- **Your instructions**
Repeat the listing verbatim. Drop any pictures.

- **Material provided**
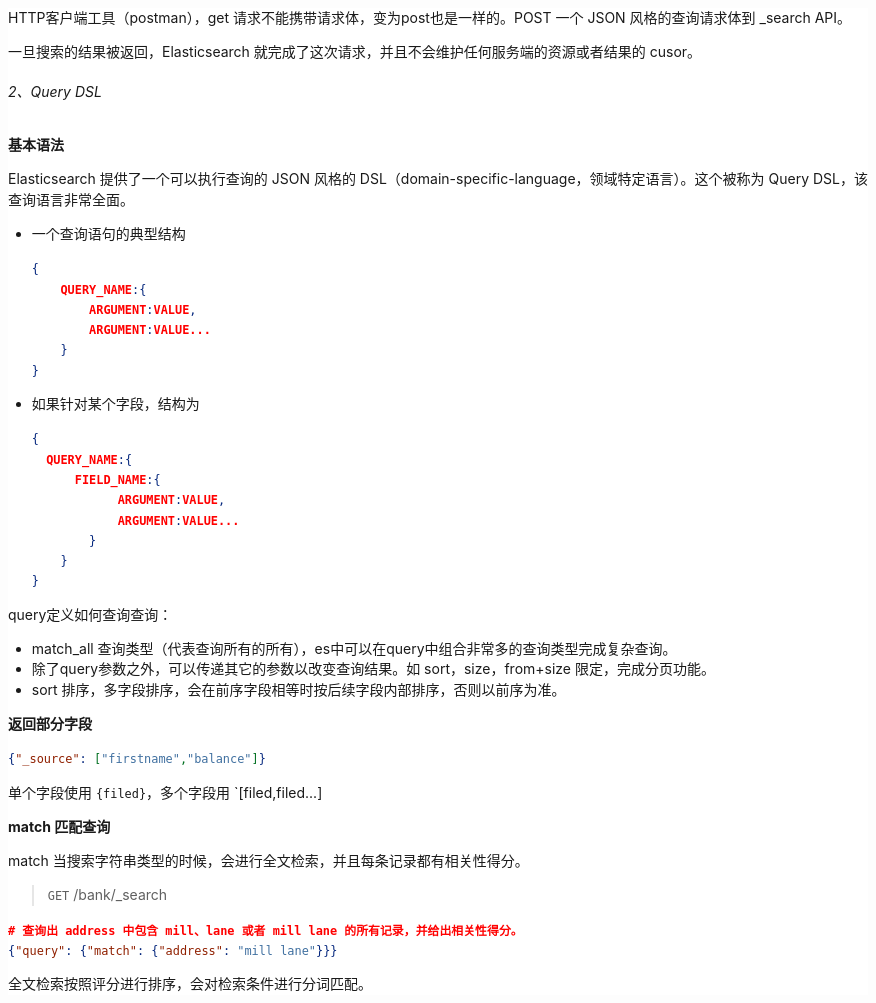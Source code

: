HTTP客户端工具（postman），get 请求不能携带请求体，变为post也是一样的。POST 一个 JSON 风格的查询请求体到 _search API。

一旦搜索的结果被返回，Elasticsearch 就完成了这次请求，并且不会维护任何服务端的资源或者结果的 cusor。

###### 2、Query DSL

**基本语法**

Elasticsearch 提供了一个可以执行查询的 JSON 风格的 DSL（domain-specific-language，领域特定语言）。这个被称为 Query DSL，该查询语言非常全面。

- 一个查询语句的典型结构

  ```json
  {
      QUERY_NAME:{
          ARGUMENT:VALUE,
          ARGUMENT:VALUE...
      }
  }
  ```

- 如果针对某个字段，结构为

  ```json
  {
  	QUERY_NAME:{
  		FIELD_NAME:{
              ARGUMENT:VALUE,
              ARGUMENT:VALUE...
          }
      }
  }
  ```

query定义如何查询查询：

- match_all 查询类型（代表查询所有的所有），es中可以在query中组合非常多的查询类型完成复杂查询。
- 除了query参数之外，可以传递其它的参数以改变查询结果。如 sort，size，from+size 限定，完成分页功能。
- sort 排序，多字段排序，会在前序字段相等时按后续字段内部排序，否则以前序为准。

**返回部分字段**

```json
{"_source": ["firstname","balance"]}
```

单个字段使用 `{filed}`，多个字段用 `[filed,filed...]

**match 匹配查询**

match 当搜索字符串类型的时候，会进行全文检索，并且每条记录都有相关性得分。

> `GET` /bank/_search

```json
# 查询出 address 中包含 mill、lane 或者 mill lane 的所有记录，并给出相关性得分。
{"query": {"match": {"address": "mill lane"}}}
```

全文检索按照评分进行排序，会对检索条件进行分词匹配。
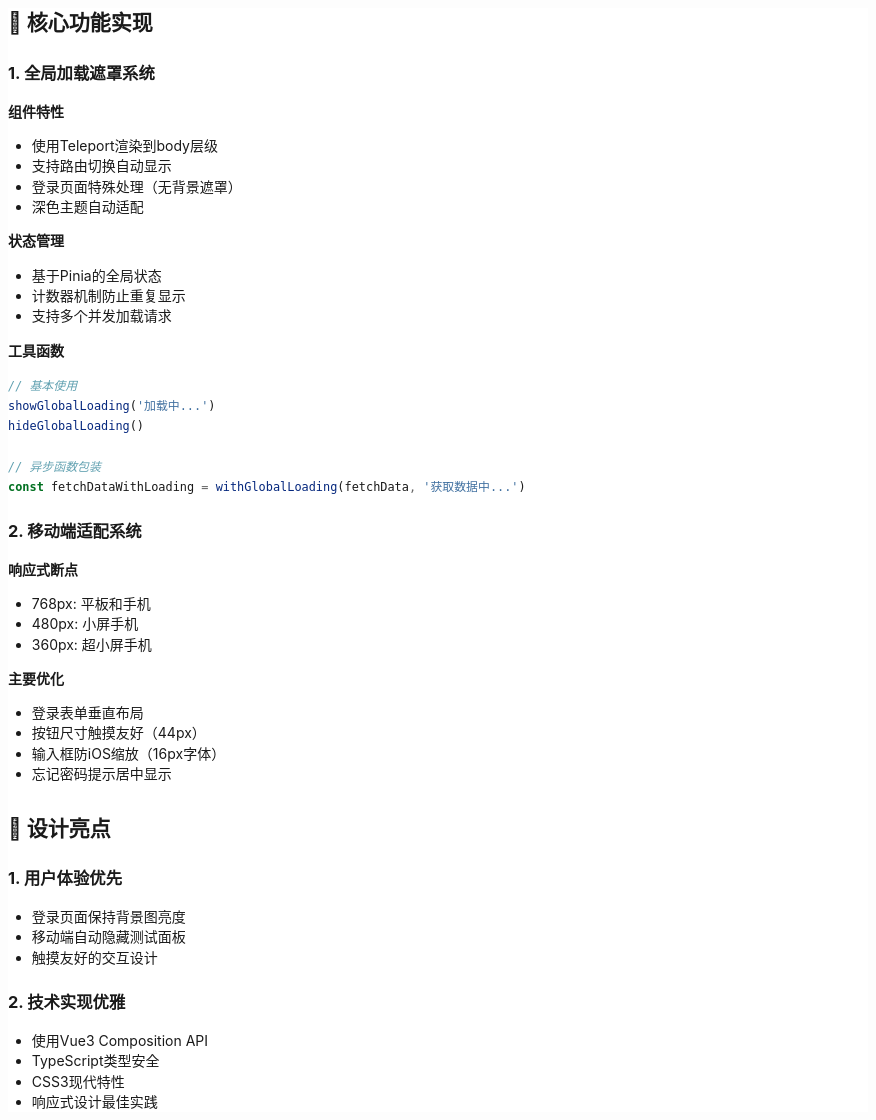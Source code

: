 ## 🔧 核心功能实现

### 1. 全局加载遮罩系统

**组件特性**
- 使用Teleport渲染到body层级
- 支持路由切换自动显示
- 登录页面特殊处理（无背景遮罩）
- 深色主题自动适配

**状态管理**
- 基于Pinia的全局状态
- 计数器机制防止重复显示
- 支持多个并发加载请求

**工具函数**
```typescript
// 基本使用
showGlobalLoading('加载中...')
hideGlobalLoading()

// 异步函数包装
const fetchDataWithLoading = withGlobalLoading(fetchData, '获取数据中...')
```

### 2. 移动端适配系统

**响应式断点**
- 768px: 平板和手机
- 480px: 小屏手机
- 360px: 超小屏手机

**主要优化**
- 登录表单垂直布局
- 按钮尺寸触摸友好（44px）
- 输入框防iOS缩放（16px字体）
- 忘记密码提示居中显示

## 🎨 设计亮点

### 1. 用户体验优先
- 登录页面保持背景图亮度
- 移动端自动隐藏测试面板
- 触摸友好的交互设计

### 2. 技术实现优雅
- 使用Vue3 Composition API
- TypeScript类型安全
- CSS3现代特性
- 响应式设计最佳实践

- **Exercise solution**
Source code

:HTTP客户端工具（postman），get 请求不能携带请求体，变为post也是一样的。POST 一个 JSON 风格的查询请求体到 _search API。

一旦搜索的结果被返回，Elasticsearch 就完成了这次请求，并且不会维护任何服务端的资源或者结果的 cusor。

###### 2、Query DSL

**基本语法**

Elasticsearch 提供了一个可以执行查询的 JSON 风格的 DSL（domain-specific-language，领域特定语言）。这个被称为 Query DSL，该查询语言非常全面。

- 一个查询语句的典型结构

  ```json
  {
      QUERY_NAME:{
          ARGUMENT:VALUE,
          ARGUMENT:VALUE...
      }
  }
  ```

- 如果针对某个字段，结构为

  ```json
  {
  	QUERY_NAME:{
  		FIELD_NAME:{
              ARGUMENT:VALUE,
              ARGUMENT:VALUE...
          }
      }
  }
  ```

query定义如何查询查询：

- match_all 查询类型（代表查询所有的所有），es中可以在query中组合非常多的查询类型完成复杂查询。
- 除了query参数之外，可以传递其它的参数以改变查询结果。如 sort，size，from+size 限定，完成分页功能。
- sort 排序，多字段排序，会在前序字段相等时按后续字段内部排序，否则以前序为准。

**返回部分字段**

```json
{"_source": ["firstname","balance"]}
```

单个字段使用 `{filed}`，多个字段用 `[filed,filed...]

**match 匹配查询**

match 当搜索字符串类型的时候，会进行全文检索，并且每条记录都有相关性得分。

> `GET` /bank/_search

```json
# 查询出 address 中包含 mill、lane 或者 mill lane 的所有记录，并给出相关性得分。
{"query": {"match": {"address": "mill lane"}}}
```

全文检索按照评分进行排序，会对检索条件进行分词匹配。
Source code

: ## 🔧 核心功能实现

### 1. 全局加载遮罩系统

**组件特性**
- 使用Teleport渲染到body层级
- 支持路由切换自动显示
- 登录页面特殊处理（无背景遮罩）
- 深色主题自动适配

**状态管理**
- 基于Pinia的全局状态
- 计数器机制防止重复显示
- 支持多个并发加载请求

**工具函数**
```typescript
// 基本使用
showGlobalLoading('加载中...')
hideGlobalLoading()

// 异步函数包装
const fetchDataWithLoading = withGlobalLoading(fetchData, '获取数据中...')
```

### 2. 移动端适配系统

**响应式断点**
- 768px: 平板和手机
- 480px: 小屏手机
- 360px: 超小屏手机

**主要优化**
- 登录表单垂直布局
- 按钮尺寸触摸友好（44px）
- 输入框防iOS缩放（16px字体）
- 忘记密码提示居中显示

## 🎨 设计亮点

### 1. 用户体验优先
- 登录页面保持背景图亮度
- 移动端自动隐藏测试面板
- 触摸友好的交互设计

### 2. 技术实现优雅
- 使用Vue3 Composition API
- TypeScript类型安全
- CSS3现代特性
- 响应式设计最佳实践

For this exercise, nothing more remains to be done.